# Work to be completed
Copy each line of the records below, from the first through the one that contains "Across All Datasets", exactly as written.

══ Data listing

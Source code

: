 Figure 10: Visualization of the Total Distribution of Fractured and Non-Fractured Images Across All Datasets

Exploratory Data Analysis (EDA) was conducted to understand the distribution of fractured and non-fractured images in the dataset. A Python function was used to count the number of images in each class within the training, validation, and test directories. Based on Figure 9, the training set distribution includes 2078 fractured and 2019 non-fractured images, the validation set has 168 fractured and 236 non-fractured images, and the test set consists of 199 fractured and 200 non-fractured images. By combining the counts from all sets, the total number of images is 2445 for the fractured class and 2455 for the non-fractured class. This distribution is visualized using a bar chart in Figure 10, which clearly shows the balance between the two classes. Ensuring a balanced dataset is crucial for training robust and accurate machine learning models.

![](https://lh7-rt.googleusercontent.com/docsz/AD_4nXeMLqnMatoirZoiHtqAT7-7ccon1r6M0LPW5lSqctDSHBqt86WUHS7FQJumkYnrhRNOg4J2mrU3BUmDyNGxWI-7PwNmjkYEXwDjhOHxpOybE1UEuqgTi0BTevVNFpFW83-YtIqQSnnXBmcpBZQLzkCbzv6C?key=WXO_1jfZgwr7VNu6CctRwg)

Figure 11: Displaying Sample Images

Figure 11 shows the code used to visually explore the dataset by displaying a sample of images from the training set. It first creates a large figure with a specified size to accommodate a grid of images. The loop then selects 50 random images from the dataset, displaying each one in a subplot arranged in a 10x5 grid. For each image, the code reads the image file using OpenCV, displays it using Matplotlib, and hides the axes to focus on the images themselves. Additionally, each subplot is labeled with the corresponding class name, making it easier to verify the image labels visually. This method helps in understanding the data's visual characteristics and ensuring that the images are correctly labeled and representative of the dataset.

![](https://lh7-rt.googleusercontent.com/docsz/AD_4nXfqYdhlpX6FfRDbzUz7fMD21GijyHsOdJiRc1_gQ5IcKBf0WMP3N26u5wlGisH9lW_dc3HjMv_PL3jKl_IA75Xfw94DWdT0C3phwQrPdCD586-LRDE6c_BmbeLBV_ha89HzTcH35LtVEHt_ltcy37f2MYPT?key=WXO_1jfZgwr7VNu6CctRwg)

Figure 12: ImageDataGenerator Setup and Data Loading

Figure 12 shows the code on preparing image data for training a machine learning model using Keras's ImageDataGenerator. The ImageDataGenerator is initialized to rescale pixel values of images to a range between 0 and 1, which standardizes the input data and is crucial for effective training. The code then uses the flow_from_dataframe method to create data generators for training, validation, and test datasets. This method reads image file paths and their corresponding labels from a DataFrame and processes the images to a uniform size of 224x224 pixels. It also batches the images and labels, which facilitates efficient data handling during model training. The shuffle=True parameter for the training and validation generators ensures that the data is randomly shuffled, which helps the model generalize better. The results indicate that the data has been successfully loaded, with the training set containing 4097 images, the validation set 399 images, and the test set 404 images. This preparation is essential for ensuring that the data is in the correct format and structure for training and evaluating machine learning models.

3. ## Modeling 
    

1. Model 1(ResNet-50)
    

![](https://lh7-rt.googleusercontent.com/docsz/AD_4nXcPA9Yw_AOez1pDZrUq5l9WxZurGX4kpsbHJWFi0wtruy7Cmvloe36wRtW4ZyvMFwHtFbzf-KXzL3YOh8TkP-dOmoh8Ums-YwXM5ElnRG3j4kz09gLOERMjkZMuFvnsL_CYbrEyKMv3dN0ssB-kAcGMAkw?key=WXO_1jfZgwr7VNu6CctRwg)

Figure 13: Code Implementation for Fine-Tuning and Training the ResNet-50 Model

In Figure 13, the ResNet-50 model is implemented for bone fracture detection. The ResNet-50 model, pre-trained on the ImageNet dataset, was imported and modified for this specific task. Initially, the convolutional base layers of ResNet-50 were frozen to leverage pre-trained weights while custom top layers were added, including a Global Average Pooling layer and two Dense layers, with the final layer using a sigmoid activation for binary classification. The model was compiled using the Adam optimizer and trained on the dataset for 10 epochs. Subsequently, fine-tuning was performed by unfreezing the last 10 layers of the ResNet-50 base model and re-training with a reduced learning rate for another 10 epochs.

════

# Solved problem
Source code

: Figure 10: Visualization of the Total Distribution of Fractured and Non-Fractured Images Across All Datasets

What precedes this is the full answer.